Review: The Black Tides of Heaven

The Black Tides of Heaven by Neon Yang

My rating: 5 of 5 stars

I would probably more accurately rate this book as 4.5, but I decided to round up.

Yang does a perfect job in this novella creating just enough history for the world that we feel as though it’s gone on forever. It’s mostly focused on the two main characters, Mokoyo and Akeha, and yet there is so much happening in the background that we learn just enough about. I see it almost as a template for what the time between Sanderson’s Mistborn Era 2 and Era 3 might be like. In this story the world, which seems like a second-world Indonesia (lots of Chinese and Indian infuence), runs on magic-based devices. Only the government Tensors can create these devices and from there comes some of the government’s source of power – the monopoly on technology. In this novella (which spans 35 or so years) a faction grows that begins to invent science-based machines. All of this is fascinating, yet in so many ways it has nothing to do with plot propelling our story.

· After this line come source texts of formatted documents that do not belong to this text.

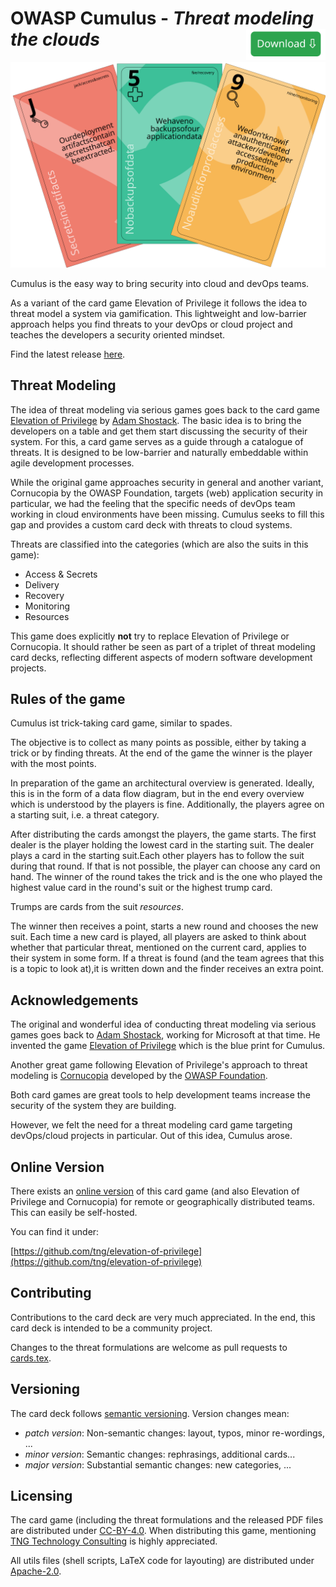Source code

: <!--
© 2023 TNG Technology Consulting

SPDX-License-Identifier: CC-BY-4.0
-->

# OWASP Cumulus - *Threat modeling the clouds*[<img style="height:50px;cursor:pointer;float:right" src="docs/img/download.svg"/>](https://github.com/OWASP/cumulus/releases/latest)

![Cumulus Cards](docs/img/cards.svg)
  
Cumulus is the easy way to bring security into cloud and devOps teams.

As a variant of the card game Elevation of Privilege it follows the idea to threat model a system via gamification.
This lightweight and low-barrier approach helps you find threats to your devOps or cloud project and teaches the developers a security oriented mindset.

Find the latest release [here](https://github.com/OWASP/cumulus/releases/latest).

## Threat Modeling 
The idea of threat modeling via serious games goes back to the card game [Elevation of Privilege](https://shostack.org/games/elevation-of-privilege) by [Adam Shostack](https://github.com/adamshostack).
The basic idea is to bring the developers on a table and get them start discussing the security of their system.
For this, a card game serves as a guide through a catalogue of threats.
It is designed to be low-barrier and naturally embeddable within agile development processes.

While the original game approaches security in general and another variant, Cornucopia by the OWASP Foundation, targets (web) application security in particular, we had the feeling that the specific needs of devOps team working in cloud environments have been missing.
Cumulus seeks to fill this gap and provides a custom card deck with threats to cloud systems.

Threats are classified into the categories (which are also the suits in this game):
* Access & Secrets
* Delivery
* Recovery
* Monitoring
* Resources

This game does explicitly **not** try to replace Elevation of Privilege or Cornucopia.
It should rather be seen as part of a triplet of threat modeling card decks, reflecting different aspects of modern software development projects.

## Rules of the game
Cumulus ist trick-taking card game, similar to spades.

The objective is to collect as many points as possible, either by taking a trick or by finding threats.
At the end of the game the winner is the player with the most points.

In preparation of the game an architectural overview is generated.
Ideally, this is in the form of a data flow diagram, but in the end every overview which is understood by the players is fine.
Additionally, the players agree on a starting suit, i.e.
a threat category.

After distributing the cards amongst the players, the game starts.
The first dealer is the player holding the lowest card in the starting suit.
The dealer plays a card in the starting suit.Each other players has to follow the suit during that round.
If that is not possible, the player can choose any card on hand.
The winner of the round takes the trick and is the one who played the highest value card in the round's suit or the highest trump card.

Trumps are cards from the suit *resources*.

The winner then receives a point, starts a new round and chooses the new suit.
Each time a new card is played, all players are asked to think about whether that particular threat, mentioned on the current card, applies to their system in some form.
If a threat is found (and the team agrees that this is a topic to look at),it is written down and the finder receives an extra point.
  
## Acknowledgements 
The original and wonderful idea of conducting threat modeling via serious games goes back to [Adam Shostack](https://github.com/adamshostack), working for Microsoft at that time.
He invented the game [Elevation of Privilege](https://shostack.org/games/elevation-of-privilege) which is the blue print for Cumulus.

Another great game following Elevation of Privilege's approach to threat modeling is [Cornucopia](https://owasp.org/www-project-cornucopia/) developed by the [OWASP Foundation](https://owasp.org/).

Both card games are great tools to help development teams increase the security of the system they are building.

However, we felt the need for a threat modeling card game targeting devOps/cloud projects in particular.
Out of this idea, Cumulus arose.
  
## Online Version
There exists an [online version](https://github.com/tng/elevation-of-privilege) of this card game (and also Elevation of Privilege and Cornucopia) for remote or geographically distributed teams.
This can easily be self-hosted.

You can find it under: 
  
[https://github.com/tng/elevation-of-privilege](https://github.com/tng/elevation-of-privilege) 
  
## Contributing 
Contributions to the card deck are very much appreciated.
In the end, this card deck is intended to be a community project.

Changes to the threat formulations are welcome as pull requests to [cards.tex](https://github.com/OWASP/cumulus/blob/main/cards.tex).
  
 ## Versioning 
The card deck follows [semantic versioning](https://semver.org/).
Version changes mean: 

- *patch version*: Non-semantic changes: layout, typos, minor re-wordings, ...
- *minor version*: Semantic changes: rephrasings, additional cards...
- *major version*: Substantial semantic changes: new categories, ...
  
## Licensing 
The card game (including the threat formulations and the released PDF files are distributed under [CC-BY-4.0](https://creativecommons.org/licenses/by/4.0/).
When distributing this game, mentioning [TNG Technology Consulting](https://www.tngtech.com/en/index.html) is highly appreciated.

All utils files (shell scripts, LaTeX code for layouting) are distributed under [Apache-2.0](https://www.apache.org/licenses/LICENSE-2.0).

The plot revolves around a set of what might otherwise be called Princes or Princesses, although they don’t use that term in this book. They are incredibly tight as siblings and yet their mother, who gives Machiavelli a run for his money in terms of end justifying the means and so on, causes a huge rift between them. The main plot is about them dealing with this rift and whether they reconcile.

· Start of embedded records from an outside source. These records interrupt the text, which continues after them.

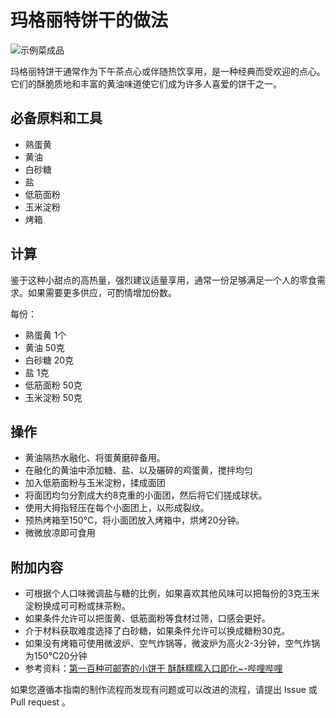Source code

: <!-- 这是 HowToCook 菜谱仓库中的示例菜谱模板文件。 -->

<!-- 注意：在编写时，中文与英文或数字之间必须有且仅有一个空格。 -->

<!-- 注意：在编写时，标题与正文之间必须有且仅有一个空行。 -->

# 玛格丽特饼干的做法

<!-- 标题必须是 `菜名` + `的做法`。和文件名一致。 -->

<!-- 如果有图片更好。 -->

![示例菜成品](\玛格丽特饼干.jpg)

<!-- 在这里简单介绍菜的特点、营养价值、难度、预计制作时长。 -->

玛格丽特饼干通常作为下午茶点心或伴随热饮享用，是一种经典而受欢迎的点心。它们的酥脆质地和丰富的黄油味道使它们成为许多人喜爱的饼干之一。

## 必备原料和工具

<!-- 在这里列出必需原料。以方便大家快速判断自己手边的材料是否足够。-->

<!-- 注意：某些原料已经在厨房采购部分提及。这里不要重复提及： -->

<!-- 燃气灶, 饮用水, 锅, 食用油, 碗与盘子, 筷子, 炒勺, 洗涤剂, 抹布, 钢丝球, 菜刀 -->

<!-- 可以推荐购买哪个品牌的来方便决策。 -->

- 熟蛋黄
- 黄油
- 白砂糖
- 盐
- 低筋面粉
- 玉米淀粉
- 烤箱

## 计算

<!-- 这一章节里介绍一些计算公式，求得原料的量、重要的时间参数、混合比例，以便在后续操作中引用。 -->

<!-- 这里有两种情况： -->

<!-- 1. 可能会大批量做菜。例如：食堂给全校学生做西红柿鸡蛋、米饭、米粥。这种情况需要给出计算公式。 -->

<!-- 2. 固定菜量的产品菜。每份的容量一致而永远不会发生变化。这种情况需要给出一份的量。 -->

鉴于这种小甜点的高热量，强烈建议适量享用，通常一份足够满足一个人的零食需求。如果需要更多供应，可酌情增加份数。

每份：

<!-- 对于大小不一的食材，必须给出质量参考 -->

<!-- 对于可以自行斟酌加量的食材，必须给出建议添加的范围 -->

<!-- 请不要使用有大有小的容器作为单位！这会令人困惑，难以后续精准化。请使用毫升！ -->

- 熟蛋黄 1个
- 黄油  50克
- 白砂糖  20克
- 盐 1克
- 低筋面粉 50克
- 玉米淀粉 50克

## 操作

<!-- 在这里详细描述做菜的全部流程。 -->

<!-- 不允许使用不精准描述的词汇，例如：`适 量`、`少 量`、`中 量`、`适 当`。 -->

<!-- 在这里，如果操作的食材不是“全部食材”而是“部分食材”，也必须指明。否则默认指定的是全部原料。例如这里‘土豆’表示‘全部准备好的土豆’。 -->

- 黄油隔热水融化、将蛋黄磨碎备用。
- 在融化的黄油中添加糖、盐、以及碾碎的鸡蛋黄，搅拌均匀
- 加入低筋面粉与玉米淀粉，揉成面团
- 将面团均匀分割成大约8克重的小面团，然后将它们搓成球状。
- 使用大拇指轻压在每个小面团上，以形成裂纹。
- 预热烤箱至150℃，将小面团放入烤箱中，烘烤20分钟。
- 微微放凉即可食用

## 附加内容

<!-- 在这里额外补充一些注意事项、参考资料、安全须知等。 -->

- 可根据个人口味微调盐与糖的比例，如果喜欢其他风味可以把每份的3克玉米淀粉换成可可粉或抹茶粉。
- 如果条件允许可以把蛋黄、低筋面粉等食材过筛，口感会更好。
- 介于材料获取难度选择了白砂糖，如果条件允许可以换成糖粉30克。
- 如果没有烤箱可使用微波炉、空气炸锅等，微波炉为高火2-3分钟，空气炸锅为150℃20分钟
- 参考资料：[第一百种可邮寄的小饼干 酥酥糯糯入口即化~-哔哩哔哩](https://b23.tv/NZCsV0x)

<!-- 必须保留下面的文字。 -->

如果您遵循本指南的制作流程而发现有问题或可以改进的流程，请提出 Issue 或 Pull request 。

<!-- 在提交 Pull Request 前，请删除模板中的所有注释。 -->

One fascinating detail about this world which IS important to the plot is that people do not choose their gender until they’re adults. At that point they get “magic-ed” into the gender they choose. Obviously a metaphor for the ideal universe for people who don’t feel like their gender matches the body they were born into. I’ve read similar subplots in other science fiction and fantasy books. I also think there are some human cultures who’ve done this in the past (not the magic part) before things got super rigid during the Victorian times. On a side note: before the main characters chose their genders I read them as female. I’m not sure what that says about me or the way the characters are written or both. Just an interesting observation.

This novella stands well enough on its own. Because I loved the story-telling and the characters, I’ve added the other Tensorate novellas and novels to my TBR pile, but I didn’t have a sense of urgency to continue in this world right now.

I highly recommend – it’s a pretty quick read (would probably take you a weekend or so if it’s what you did with your free time) and has a well-paced plot.